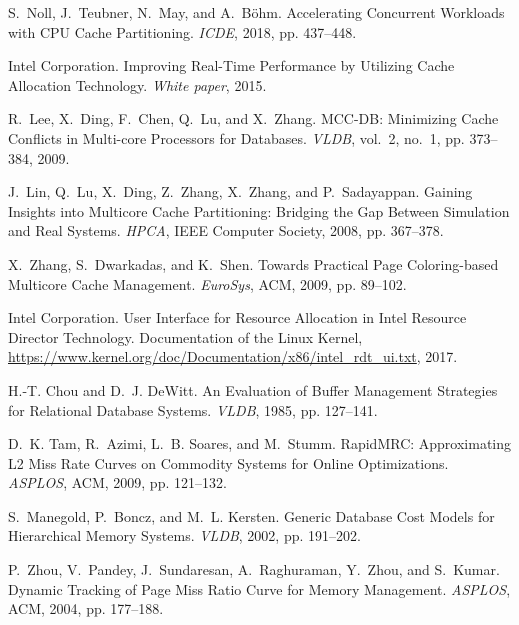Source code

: \documentclass[11pt,dvipdfm]{article}
\begin{document}
\begin{thebibliography}{10}
\begin{small}
S.~Noll, J.~Teubner, N.~May, and A.~B\"{o}hm. \newblock Accelerating Concurrent Workloads with CPU Cache Partitioning. \newblock \emph{ICDE}, 2018,
pp. 437--448.

Intel Corporation. \newblock Improving Real-Time Performance by Utilizing Cache Allocation Technology. \newblock \emph{White paper}, 2015.

R.~Lee, X.~Ding, F.~Chen, Q.~Lu, and X.~Zhang. \newblock MCC-DB: Minimizing Cache Conflicts in Multi-core Processors for Databases. \newblock \emph{VLDB},
vol.~2, no.~1, pp. 373--384, 2009.

J.~Lin, Q.~Lu, X.~Ding, Z.~Zhang, X.~Zhang, and P.~Sadayappan. \newblock Gaining Insights into Multicore Cache Partitioning: Bridging the Gap Between Simulation and Real Systems. \newblock \emph{HPCA}, IEEE Computer Society, 2008, pp. 367--378.

X.~Zhang, S.~Dwarkadas, and K.~Shen. \newblock Towards Practical Page Coloring-based Multicore Cache Management. \newblock \emph{EuroSys}, ACM, 2009, pp. 89--102.

Intel Corporation. \newblock User Interface for Resource Allocation in Intel Resource Director Technology. \newblock Documentation of the Linux Kernel, \url{https://www.kernel.org/doc/Documentation/x86/intel_rdt_ui.txt}, 2017.

H.-T. Chou and D.~J. DeWitt. \newblock An Evaluation of Buffer Management Strategies for Relational Database Systems. \newblock \emph{VLDB}, 1985, pp. 127--141.

D.~K. Tam, R.~Azimi, L.~B. Soares, and M.~Stumm. \newblock RapidMRC: Approximating L2 Miss Rate Curves on Commodity Systems for Online Optimizations. \newblock \emph{ASPLOS}, ACM, 2009, pp.
121--132.

S.~Manegold, P.~Boncz, and M.~L. Kersten. \newblock Generic Database Cost Models for Hierarchical Memory Systems. \newblock \emph{VLDB}, 2002, pp. 191--202.

P.~Zhou, V.~Pandey, J.~Sundaresan, A.~Raghuraman, Y.~Zhou, and S.~Kumar. \newblock Dynamic Tracking of Page Miss Ratio Curve for Memory Management. \newblock \emph{ASPLOS}, ACM, 2004, pp.
177--188.


\end{small}
\end{thebibliography}
\end{document}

-----

*What is being asked*:
From the first line of the material down to the line containing "R.~Lee, X.~Ding, F.~Chen, Q.~Lu, and", inclusive, return each line exactly, skipping any picture.

*Solution to this exercise*:
Source code

: \documentclass[11pt,dvipdfm]{article}
\begin{document}
\begin{thebibliography}{10}
\begin{small}
S.~Noll, J.~Teubner, N.~May, and A.~B\"{o}hm. \newblock Accelerating Concurrent Workloads with CPU Cache Partitioning. \newblock \emph{ICDE}, 2018,
pp. 437--448.

Intel Corporation. \newblock Improving Real-Time Performance by Utilizing Cache Allocation Technology. \newblock \emph{White paper}, 2015.

R.~Lee, X.~Ding, F.~Chen, Q.~Lu, and X.~Zhang. \newblock MCC-DB: Minimizing Cache Conflicts in Multi-core Processors for Databases. \newblock \emph{VLDB},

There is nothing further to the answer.